Erinnern Sie sich noch? Es ist kaum mehr als anderthalb Jahre her, dass Horst Köhler überraschend die Brocken hinschmiss und Deutschland sich einen neuen Bundespräsidenten suchen musste.

Damals haben die SPD und die Grünen Joachim Gauck nominiert. Dieser Vorschlag war der Bundeskanzlerin und ihre Koalition nicht genehm … warum eigentlich nicht? Im Rückblick hauptsächlich, weil Gaucks Name von der Opposition ins Spiel gebracht wurde und eine Vollblutregierung nie und nimmer eine Idee der Opposition gutheißen darf. Dann und heute habe ich geglaubt, dass dies der eigentliche Grund war. Aber in jenen fernen Tagen, als Westerwelle noch Chef der FDP war, und Karl-Theodor zu Guttenberg sich im Verteidigungsministerium profilierte, gab es auch von der Regierungsseite eine (angeblich) sachliche Argumentation.

Das Problem mit Horst Köhler, hieß es, war, dass er kein Profipolitiker war.

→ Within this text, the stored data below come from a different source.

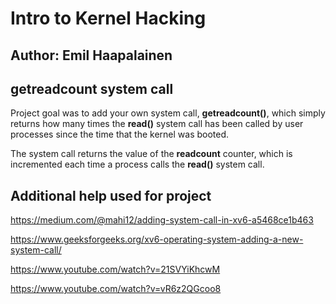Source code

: # Intro to Kernel Hacking

## Author: Emil Haapalainen
## getreadcount system call

Project goal was to add your own system call, **getreadcount()**, which simply returns how many times the **read()** system call has been called by user processes since the time that the kernel was booted.

The system call returns the value of the **readcount** counter, which is incremented each time a process calls the **read()** system call.

## Additional help used for project

https://medium.com/@mahi12/adding-system-call-in-xv6-a5468ce1b463

https://www.geeksforgeeks.org/xv6-operating-system-adding-a-new-system-call/

https://www.youtube.com/watch?v=21SVYiKhcwM

https://www.youtube.com/watch?v=vR6z2QGcoo8
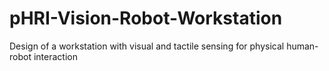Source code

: # pHRI-Vision-Robot-Workstation
Design of a workstation with visual and tactile sensing for physical human-robot interaction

Er verstand nicht, wie Sachen auf der politischen Ebene liefen, deshalb nahm er manches viel zu ernst, manch anderes nicht ernst genug. So großartig Joachim Gaucks Persönlichkeit auch sei, er wäre auch ein politischer Fremdling, in manchen Situationen eine ungesicherte Kugel. Köhler hatte gezeigt, wo so etwas hinführe, deshalb müsse jetzt ein richtiger Politiker dran. Jemand wie Christian Wulff eben …

Nun haben wir den Schlamassel. Abgesehen von eventuellen Fragen bezüglich der Finanzierung seines Hauses – und seien wir ehrlich: ist irgendjemand im Mindesten überrascht über kleinere Verflechtungen zwischen Geschäftsleuten und Politikern? – ausgerechnet ein Berufspolitiker müsste wissen, dass Drohungen gegen Journalisten und Redakteure, um zu verhindern, dass Geschichten über ihn geschrieben werden, gar nicht gehen.

Es gäbe für Frau Merkel eine Lösung für das jetzige Problem. Sie sollte Herrn Wulff den Rücktritt nahe legen und dann Herr Gauck der Bundesversammlung als Präsidentschaftskandidat der Regierung vorschlagen. Dabei könnte sie sich auf Herrn Wulff berufen und die Bereitschaft, aus eigenen Fehlern zu lernen, als positive Eigenschaft darstellen …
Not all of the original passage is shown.